# 5 mA, 50 mV 10ohms, could be used to measure a current.

• Dec 11th 2006, 12:29 PM
turbod15b
5 mA, 50 mV 10ohms, could be used to measure a current.
how do i show the formulae used :confused:

can someone show me how to draw a diagram including componenet values plz

cheers.
• Dec 11th 2006, 01:01 PM
topsquark
Quote:

Originally Posted by turbod15b
how do i show the formulae used :confused:

can someone show me how to draw a diagram including componenet values plz

cheers.

It looks like you are trying to use Ohm's Law? I think you need to tell us what the actual question is so we can help you answer it. There's precious little information here!

-Dan
• Dec 11th 2006, 02:41 PM
turbod15b
show, with the aid of a simple hand drawn diagram including component values, how a meter movement labelled: 5mA, 50 mV, 10 ohms, could be used to measure a current of 1A in a circuit.

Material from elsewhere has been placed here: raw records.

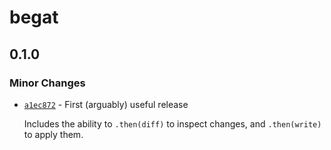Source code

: # begat

## 0.1.0
### Minor Changes



- [`a1ec872`](https://github.com/zioroboco/begat/commit/a1ec87223fbd1ebea9bc28c5a752f7d3da76b621) - First (arguably) useful release
  
  Includes the ability to `.then(diff)` to inspect changes, and `.then(write)` to apply them.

clearly show the formulae used, & working out required, to calculate the necessary component values

:confused:
• Dec 12th 2006, 03:05 AM
earboth
Quote:

Originally Posted by turbod15b
show, with the aid of a simple hand drawn diagram including component values, how a meter movement labelled: 5mA, 50 mV, 10 ohms, could be used to measure a current of 1A in a circuit.

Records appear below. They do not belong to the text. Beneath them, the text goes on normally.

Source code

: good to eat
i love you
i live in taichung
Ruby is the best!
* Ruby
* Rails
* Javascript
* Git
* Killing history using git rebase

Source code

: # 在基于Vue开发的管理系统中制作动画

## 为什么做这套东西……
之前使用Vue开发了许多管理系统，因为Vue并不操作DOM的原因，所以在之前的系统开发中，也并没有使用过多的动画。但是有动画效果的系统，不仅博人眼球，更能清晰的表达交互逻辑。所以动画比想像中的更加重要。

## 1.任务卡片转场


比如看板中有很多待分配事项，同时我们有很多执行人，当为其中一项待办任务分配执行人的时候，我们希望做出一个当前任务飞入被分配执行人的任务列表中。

clearly show the formulae used, & working out required, to calculate the necessary component values

:confused:

Hello,

to measure the current you have to use a shunt which divides the current into two branches: The smaller amount (here 5 mA) passes through the meter, the bigger amount (here: 995 mA) passes through the resistor. See attachment.

Formulae in a parallel circuit:
math]U_{total}=U_1=U_2=...[/tex]
math]I_{total}=I_1+I_2+...[/tex]
math]\frac{1}{R_{total}}=\frac{1}{R_1}+\frac{1}{R_2}+.. .[/tex]

You can take the results for your problem from the sketch.

EB

PS:: I've made a mistake typing Latex code but I couldn't find it. So I send you this reply as plain text. Hope it is useful nevertheless.